1. A method for recovering a precious metal from a precious metal-containing coating on a metallic substrate, the method comprising: associating the precious metal-containing coating with an electrolytic bath that comprises water, a ligand capable of reacting with the precious metal, and a chelating agent: dc coupling the substrate to a counter electrode fluidly coupled with the electrolytic bath; and applying an operating voltage between the precious metal-containing coating and the counter electrode such that the precious metal in the precious metal-containing coating reacts with the ligand and the chelating agent to form a precious metal-containing complex.

2. The method of claim 1 wherein the precious metal-containing coating is a platinum- containing coating that does not contain substantial amounts of aluminum.

3. The method of claim 2 wherein the ligand is a chloride ion and the chelating agent is a conjugate base of dimethylglyoxime.

4. The method of claim 1 further comprising: adding an electrolyte to the electrolytic bath to provide the ligand.

5. The method of claim 4 wherein the electrolyte is an ionic salt.

6. The method of claim 5 wherein the ionic salt is selected from a group consisting of sodium chloride, ammonium chloride, sodium nitrate, sodium bromide, sodium phosphate, and combinations thereof.

7. The method of claim 4 wherein the electrolyte is a mixture of sodium bromide and sodium phosphate.

8. The method of claim 1 further comprising: adding dimethylglyoxime to the electrolytic bath to provide the chelating agent.

9. The method of claim 1 further comprising: adding 8-hydroxyquinoline to the electrolytic bath to provide a second chelating agent that reacts with a metal other than the precious metal.

10. The method of claim 1 wherein applying the operating voltage includes applying a voltage of at least 1.0 volt between the counter electrode and the substrate.

11. The method of claim 1 wherein the substrate is a turbine blade or a turbine vane segment.

12. The method of claim 1 further comprising: separating a portion of the precious metal-containing complex from the electrolytic bath such that the concentration of the precious metal-containing complex in the portion is greater than a concentration of the precious metal-containing complex in the electrolytic bath.

13. The method of claim 12 wherein separating includes filtering the electrolytic bath to remove the precious metal-containing complex from the electrolytic bath.

14. The method of claim 12 wherein separating includes: adding chloroform to the electrolytic bath such that the precious metal-containing complex concentrates in the chloroform; separating a solution containing the chloroform and the precious metal-containing coating from the electrolytic bath; and heating the solution containing the chloroform and the precious metal-containing complex to volatilize the chloroform.

15. The method of claim 12 further comprising: heating the precious metal-containing complex to volatilize a portion of the precious metal-containing complex and to form a precious metal-containing residue.

16. The method of claim 15 further comprising: mixing an acid with the precious metal-containing residue.

17. The method of claim 16 further comprising: mixing ammonia to the mixture of the acid and the precious metal-containing residue to neutralize any residual acid; filtering the neutralized mixture; and drying the filtered, neutralized mixture.

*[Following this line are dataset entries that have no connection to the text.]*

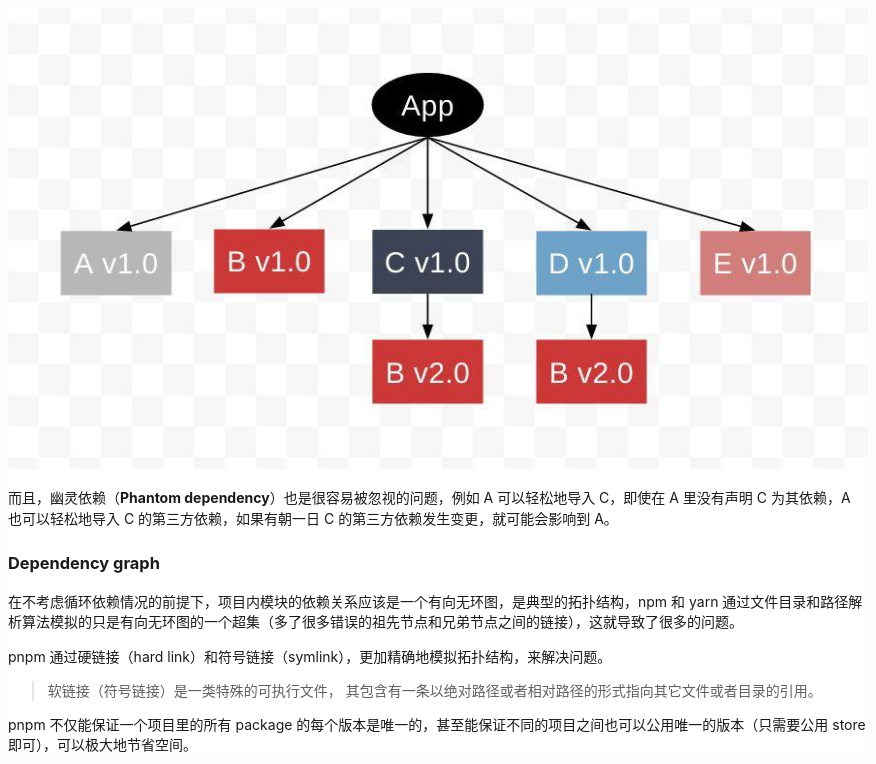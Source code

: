 ![problem of flat mode](/img/blog/2020-06-04-node_modules-the-heaviest-object-in-the-universe/npm-6.png)

而且，幽灵依赖（**Phantom dependency**）也是很容易被忽视的问题，例如 A 可以轻松地导入 C，即使在 A 里没有声明 C 为其依赖，A 也可以轻松地导入 C 的第三方依赖，如果有朝一日 C 的第三方依赖发生变更，就可能会影响到 A。

### Dependency graph

在不考虑循环依赖情况的前提下，项目内模块的依赖关系应该是一个有向无环图，是典型的拓扑结构，npm 和 yarn 通过文件目录和路径解析算法模拟的只是有向无环图的一个超集（多了很多错误的祖先节点和兄弟节点之间的链接），这就导致了很多的问题。

pnpm 通过硬链接（hard link）和符号链接（symlink），更加精确地模拟拓扑结构，来解决问题。

> 软链接（符号链接）是一类特殊的可执行文件， 其包含有一条以绝对路径或者相对路径的形式指向其它文件或者目录的引用。

pnpm 不仅能保证一个项目里的所有 package 的每个版本是唯一的，甚至能保证不同的项目之间也可以公用唯一的版本（只需要公用 store 即可），可以极大地节省空间。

18. A composition for an electrolytic bath used to remove at least a portion of a precious metal-containing coating from a metallic substrate, the composition comprising: water; a ligand capable of reacting with a precious metal in the precious metal-containing coating to form a precious metal-containing compound, the ligand provided by addition of an ionic salt to the water; and a chelating agent capable of binding the precious metal-containing compound, the chelating agent provided by addition of an organic compound to the water.

19. The composition of claim 18 wherein the ligand is selected from the group consisting of fluoride, chloride, bromide, iodide, astatine, or combinations thereof.

20. The composition of claim 18 wherein the organic compound is dimethlyglyoxime.